CMake add_custom_command not being run

Solution 1:

The add_custom_target(run ALL ... solution will work for simple cases when you only have one target you're building, but breaks down when you have multiple top level targets, e.g. app and tests.

I ran into this same problem when I was trying to package up some test data files into an object file so my unit tests wouldn't depend on anything external. I solved it using add_custom_command and some additional dependency magic with set_property.

add_custom_command(
  OUTPUT testData.cpp
  COMMAND reswrap 
  ARGS    testData.src > testData.cpp
  DEPENDS testData.src 
)
set_property(SOURCE unit-tests.cpp APPEND PROPERTY OBJECT_DEPENDS testData.cpp)

add_executable(app main.cpp)
add_executable(tests unit-tests.cpp)

So now testData.cpp will generated before unit-tests.cpp is compiled, and any time testData.src changes.
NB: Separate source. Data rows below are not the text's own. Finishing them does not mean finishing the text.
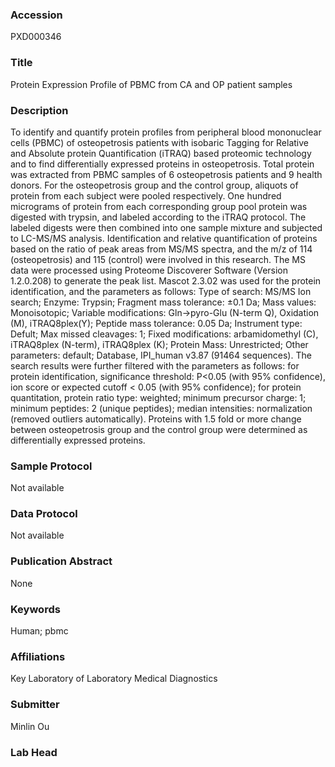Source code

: ### Accession
PXD000346

### Title
Protein Expression Profile of PBMC from CA and OP patient samples

### Description
To identify and quantify protein profiles from peripheral blood mononuclear cells (PBMC) of osteopetrosis patients with isobaric Tagging for Relative and Absolute protein Quantification (iTRAQ) based proteomic technology and to find differentially expressed proteins in osteopetrosis. Total protein was extracted from PBMC samples of 6 osteopetrosis patients and 9 health donors. For the osteopetrosis group and the control group, aliquots of protein from each subject were pooled respectively. One hundred micrograms of protein from each corresponding group pool protein was digested with trypsin, and labeled according to the iTRAQ protocol. The labeled digests were then combined into one sample mixture and subjected to LC-MS/MS analysis. Identification and relative quantification of proteins based on the ratio of peak areas from MS/MS spectra, and the m/z of 114 (osteopetrosis) and 115 (control) were involved in this research. The MS data were processed using Proteome Discoverer Software (Version 1.2.0.208) to generate the peak list. Mascot 2.3.02 was used for the protein identification, and the parameters as follows: Type of search: MS/MS Ion search; Enzyme: Trypsin; Fragment mass tolerance: ±0.1 Da; Mass values: Monoisotopic; Variable modifications: Gln->pyro-Glu (N-term Q), Oxidation (M), iTRAQ8plex(Y); Peptide mass tolerance: 0.05 Da; Instrument type: Defult; Max missed cleavages: 1; Fixed modifications: arbamidomethyl (C), iTRAQ8plex (N-term), iTRAQ8plex (K); Protein Mass: Unrestricted; Other parameters: default; Database, IPI_human v3.87 (91464 sequences). The search results were further filtered with the parameters as follows: for protein identification, significance threshold: P<0.05 (with 95% confidence), ion score or expected cutoff < 0.05 (with 95% confidence); for protein quantitation, protein ratio type: weighted; minimum precursor charge: 1; minimum peptides: 2 (unique peptides); median intensities: normalization (removed outliers automatically). Proteins with 1.5 fold or more change between osteopetrosis group and the control group were determined as differentially expressed proteins.

### Sample Protocol
Not available

### Data Protocol
Not available

### Publication Abstract
None

### Keywords
Human; pbmc

### Affiliations
Key Laboratory of Laboratory Medical Diagnostics

### Submitter
Minlin Ou

### Lab Head



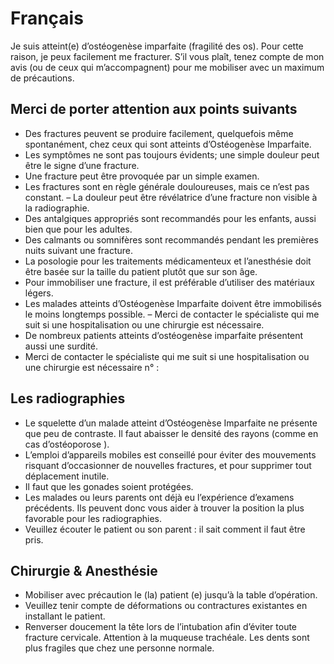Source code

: # Français

Je suis atteint(e) d’ostéogenèse imparfaite (fragilité des os). Pour cette raison, je peux facilement me fracturer.
S’il vous plaît, tenez compte de mon avis (ou de ceux qui m’accompagnent) pour me mobiliser avec un maximum de précautions.

## Merci de porter attention aux points suivants
- Des fractures peuvent se produire facilement, quelquefois même spontanément, chez ceux qui sont atteints d’Ostéogenèse Imparfaite.
- Les symptômes ne sont pas toujours évidents; une simple douleur peut être le signe d’une fracture.
- Une fracture peut être provoquée par un simple examen.
- Les fractures sont en règle générale douloureuses, mais ce n’est pas constant.
– 	La douleur peut être révélatrice d’une fracture non visible à la radiographie.
- Des antalgiques appropriés sont recommandés pour les enfants, aussi bien que pour les adultes.
- Des calmants ou somnifères sont recommandés pendant les premières nuits suivant une fracture.
- La posologie pour les traitements médicamenteux et l’anesthésie doit être basée sur la taille du patient plutôt que sur son âge.
- Pour immobiliser une fracture, il est préférable d’utiliser des matériaux légers.
- Les malades atteints d’Ostéogenèse Imparfaite doivent être immobilisés le moins longtemps possible.
– 	Merci de contacter le spécialiste qui me suit si une hospitalisation ou une chirurgie est nécessaire.
- De nombreux patients atteints d’ostéogenèse imparfaite présentent aussi une surdité.
- Merci de contacter le spécialiste qui me suit si une hospitalisation ou une chirurgie est nécessaire n° :

## Les radiographies
- Le squelette d’un malade atteint d’Ostéogenèse Imparfaite ne présente que peu de contraste. Il faut abaisser le densité des rayons (comme en cas d’ostéoporose ).
- L’emploi d’appareils mobiles est conseillé pour éviter des mouvements risquant d’occasionner de nouvelles fractures, et pour supprimer tout déplacement inutile.
- Il faut que les gonades soient protégées.
- Les malades ou leurs parents ont déjà eu l’expérience d’examens précédents. Ils peuvent donc vous aider à trouver la position la plus favorable pour les radiographies.
- Veuillez écouter le patient ou son parent : il sait comment il faut être pris.

## Chirurgie & Anesthésie
- Mobiliser avec précaution le (la) patient (e) jusqu’à la table d’opération.
- Veuillez tenir compte de déformations ou contractures existantes en installant le patient.
- Renverser doucement la tête lors de l’intubation afin d’éviter toute fracture cervicale. Attention à la muqueuse trachéale. Les dents sont plus fragiles que chez une personne normale.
If the command you're calling is really slow you get the added bonus that when you build just the app target you won't have to wait around for that command (which only the tests executable needs) to finish.

It's not shown above, but careful application of ${PROJECT_BINARY_DIR}, ${PROJECT_SOURCE_DIR} and include_directories() will keep your source tree clean of generated files.

Solution 2:

Add the following:

add_custom_target(run ALL
    DEPENDS hello.txt)

If you're familiar with makefiles, this means:

all: run
run: hello.txt

Solution 3:

The problem with two existing answers is that they either make the dependency global (add_custom_target(name ALL ...)), or they assign it to a specific, single file (set_property(...)) which gets obnoxious if you have many files that need it as a dependency. Instead what we want is a target that we can make a dependency of another target.

The way to do this is to use add_custom_command to define the rule, and then add_custom_target to define a new target based on that rule. Then you can add that target as a dependency of another target via add_dependencies.

# this defines the build rule for some_file
add_custom_command(
  OUTPUT some_file
  COMMAND ...
)
# create a target that includes some_file, this gives us a name that we can use later
add_custom_target(
  some_target
  DEPENDS some_file
)
# then let's suppose we're creating a library
add_library(some_library some_other_file.c)
# we can add the target as a dependency, and it will affect only this library
add_dependencies(some_library some_target)

The advantages of this approach:

  • some_target is not a dependency for ALL, which means you only build it when it's required by a specific target. (Whereas add_custom_target(name ALL ...) would build it unconditionally for all targets.)
  • Because some_target is a dependency for the library as a whole, it will get built before all of the files in that library. That means that if there are many files in the library, we don't have to do set_property on every single one of them.
  • If we add DEPENDS to add_custom_command then it will only get rebuilt when its inputs change. (Compare this to the approach that uses add_custom_target(name ALL ...) where the command gets run on every build regardless of whether it needs to or not.)